Feijoo lo vio todo y se metió en política, como intentaremos demostrar: por eso, le hemos elegido para abrir este libro y que nos guíe en alguno de los puntos políticos del programa reformista durante la primera mitad del siglo. En la segunda mitad, el elegido es el golilla Campomanes, también nacido en cuna humilde, pero pagado de su hidalguía, pues fue el más representativo de una praxis política, despótica al principio, moderada luego, finalmente muy conservadora. Campomanes fue la inteligencia del siglo y dio prueba de que solo se podía llegar hasta donde las reformas tropezaran con los pilares del régimen, la Iglesia y la nobleza: era en definitiva lo que ya había dicho Feijoo y lo que acabará diciendo Jovellanos, que murió pensando que atacar los obstáculos de frente solo contribuía a reforzarlos.

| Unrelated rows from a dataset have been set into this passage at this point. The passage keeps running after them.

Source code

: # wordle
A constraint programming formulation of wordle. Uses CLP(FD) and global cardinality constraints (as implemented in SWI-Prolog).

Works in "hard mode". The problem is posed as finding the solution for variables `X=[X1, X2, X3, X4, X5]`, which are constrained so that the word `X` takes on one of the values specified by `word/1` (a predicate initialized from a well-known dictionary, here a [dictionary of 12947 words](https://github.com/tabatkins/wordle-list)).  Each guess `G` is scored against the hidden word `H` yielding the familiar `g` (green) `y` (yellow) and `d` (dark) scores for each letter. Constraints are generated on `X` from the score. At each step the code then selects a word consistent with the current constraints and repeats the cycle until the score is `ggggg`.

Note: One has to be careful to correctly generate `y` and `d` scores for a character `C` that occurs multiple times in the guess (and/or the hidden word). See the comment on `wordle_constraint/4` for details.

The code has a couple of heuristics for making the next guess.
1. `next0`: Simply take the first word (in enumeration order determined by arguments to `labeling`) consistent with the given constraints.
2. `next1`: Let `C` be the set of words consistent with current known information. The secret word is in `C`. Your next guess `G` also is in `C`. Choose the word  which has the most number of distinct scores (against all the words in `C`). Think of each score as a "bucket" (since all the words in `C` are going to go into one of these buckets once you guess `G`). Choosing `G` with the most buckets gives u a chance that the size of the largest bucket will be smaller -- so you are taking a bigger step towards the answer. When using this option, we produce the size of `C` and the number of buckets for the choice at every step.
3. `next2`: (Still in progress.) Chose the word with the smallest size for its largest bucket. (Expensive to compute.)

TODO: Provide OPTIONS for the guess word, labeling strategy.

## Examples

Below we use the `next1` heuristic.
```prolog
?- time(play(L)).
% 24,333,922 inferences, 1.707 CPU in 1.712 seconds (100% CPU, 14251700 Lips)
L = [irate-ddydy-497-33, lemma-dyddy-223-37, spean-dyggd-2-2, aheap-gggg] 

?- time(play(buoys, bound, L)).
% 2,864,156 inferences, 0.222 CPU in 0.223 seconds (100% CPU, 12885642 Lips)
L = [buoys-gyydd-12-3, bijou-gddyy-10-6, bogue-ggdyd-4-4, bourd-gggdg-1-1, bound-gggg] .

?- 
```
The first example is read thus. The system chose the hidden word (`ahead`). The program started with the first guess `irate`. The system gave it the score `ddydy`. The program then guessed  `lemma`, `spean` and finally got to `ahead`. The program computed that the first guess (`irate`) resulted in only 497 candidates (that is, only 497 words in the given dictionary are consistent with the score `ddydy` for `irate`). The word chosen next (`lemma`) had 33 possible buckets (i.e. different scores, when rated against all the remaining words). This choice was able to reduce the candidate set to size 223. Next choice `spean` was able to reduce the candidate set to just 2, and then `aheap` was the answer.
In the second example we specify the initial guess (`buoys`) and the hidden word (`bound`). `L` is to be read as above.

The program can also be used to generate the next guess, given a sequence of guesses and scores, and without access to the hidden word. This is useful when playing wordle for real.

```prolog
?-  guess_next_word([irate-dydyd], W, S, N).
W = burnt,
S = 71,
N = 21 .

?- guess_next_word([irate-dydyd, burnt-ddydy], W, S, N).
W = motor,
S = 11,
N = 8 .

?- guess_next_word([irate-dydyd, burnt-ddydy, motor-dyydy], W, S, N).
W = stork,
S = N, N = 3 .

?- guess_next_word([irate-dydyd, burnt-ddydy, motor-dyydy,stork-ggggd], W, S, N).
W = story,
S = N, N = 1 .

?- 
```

Tener al rey al lado —a veces la firma del rey por las particulares condiciones de Felipe V y Fernando VI— era un objetivo político fundamental de cualquiera de los dos partidos. Afortunadamente, como vio Feijoo con claridad, con los Borbones del XVIII, todos adiestrados por Isabel Farnesio en el peligro que representaban los nobles, los ministros reformistas plebeyos tuvieron campo libre, aunque hubo momentos en que mudó la fortuna. No hay que decir que las víctimas que presentamos son el fruto del juego político de ambos partidos, que siempre miraron hacia el arcano regio, el que daba y quitaba. Al fin y al cabo, estamos en la plenitud del absolutismo y el rey es siempre el botón rojo. «Sin la firma del rey nada valdría», había dicho Ricardo Wall cuando esperaba la llegada de Carlos III junto al lecho del moribundo Fernando VI. La firma del rey es clave incluso cuando Carlos IV, en Bayona, permite con la suya el fin de su propia dinastía.